Filed Under: Uncategorized Tagged With: Asia, cosmological beliefs, Daniel Conversano, great replacement, Grégoire Canlorbe, heroism, Putin, ré-émigration, Trump

A conversation with Guillaume Faye, for American Renaissance

A conversation with Guillaume Faye, for American Renaissance

by Grégoire Canlorbe · Août 4, 2018

260px-Guillaume_Faye_par_Claude_Truong-Ngoc_février_2015  Guillaume Faye is a French philosopher, known for his pro-Zionism right-wing paganism, his call for a Eurosiberian Federation of white ethno-states, or his concept of archeofuturism, which involves combining traditionalist spirituality and concepts of sovereignty with the latest advances in science and technology.

  Grégoire Canlorbe: In my opinion, the liberalism [libertarianism, free-markets] of tomorrow will be a liberalism at the crossroads of Julius Evola and Filippo Tommaso Marinetti—a reconciliation that Italian Fascism basically failed to achieve. In other words, the liberalism of the future will be an archeofuturist liberalism. Do you envision France as a fertile ground for this new liberalism?

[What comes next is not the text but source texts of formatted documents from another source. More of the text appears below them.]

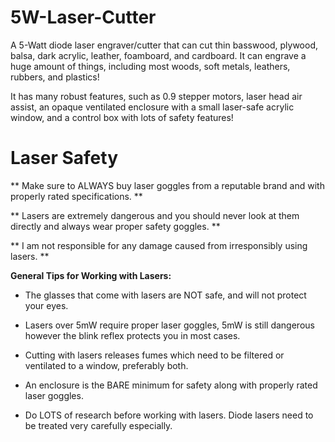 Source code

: # 5W-Laser-Cutter
A 5-Watt diode laser engraver/cutter that can cut thin basswood, plywood, balsa, dark acrylic, leather, foamboard, and cardboard. It can engrave a huge amount of things, including most woods, soft metals, leathers, rubbers, and plastics!



It has many robust features, such as 0.9 stepper motors, laser head air assist, an opaque ventilated enclosure with a small laser-safe acrylic window, and a control box with lots of safety features!



<h1>Laser Safety</h1>

** Make sure to ALWAYS buy laser goggles from a reputable brand and with properly rated specifications. **

** Lasers are extremely dangerous and you should never look at them directly and always wear proper safety goggles. **

** I am not responsible for any damage caused from irresponsibly using lasers. ** 

**General Tips for Working with Lasers:**

* The glasses that come with lasers are NOT safe, and will not protect your eyes.

* Lasers over 5mW require proper laser goggles, 5mW is still dangerous however the blink reflex protects you in most cases.

* Cutting with lasers releases fumes which need to be filtered or ventilated to a window, preferably both.

* An enclosure is the BARE minimum for safety along with properly rated laser goggles.

* Do LOTS of research before working with lasers. Diode lasers need to be treated very carefully especially.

  Guillaume Faye: If one considers France from the point of view of Frédéric Bastiat, it is basically a communist country. In fact, France is today more communist than the Soviet Union ever was. It is one of the last bastions of communism in a world that is now profoundly liberal. Not only does government spending represent more than 58 percent of GDP, and redistribution expenditure more than 50 percent of GDP, but with a population that represents less than 1 percent of the world’s population, France represents 15 percent of the world’s welfare state redistribution.

  I don’t think that France will ever be a liberal country, for liberalism is quite simply incompatible with the French mentality. On the other hand, the world is increasingly liberal, but it is a liberalism that makes serious mistakes—starting with free-trade agreements biased in favor of China. That said, the trade war launched by President Trump seems to me to be a very dangerous thing, likely to trigger a whole new economic crisis far worse than that of 2008.

  As for Fascism, it was indeed a failure—were it only for its socialist economics and its warlike hubris. One can always imagine an alternative version of Fascism, the preeminent intellectual reference of which would have been Vilfredo Pareto, Julius Evola, or Filippo Tommaso Marinetti—instead of Giovanni Gentile. The fact still remains that it is impossible to change history, and that Fascism is for us only a socialist monster of the past. It is pointless to look in the rearview mirror; we need to focus on the future. And as I tried to show in my book Archeofuturism, when the historical period of the 19th and 20th centuries will have come to a close, and its egalitarian hallucinations—including a certain utopian version of liberalism—will have been sunk by catastrophe, humanity will revert to its archaic values, which are purely biological and human (i.e., anthropological).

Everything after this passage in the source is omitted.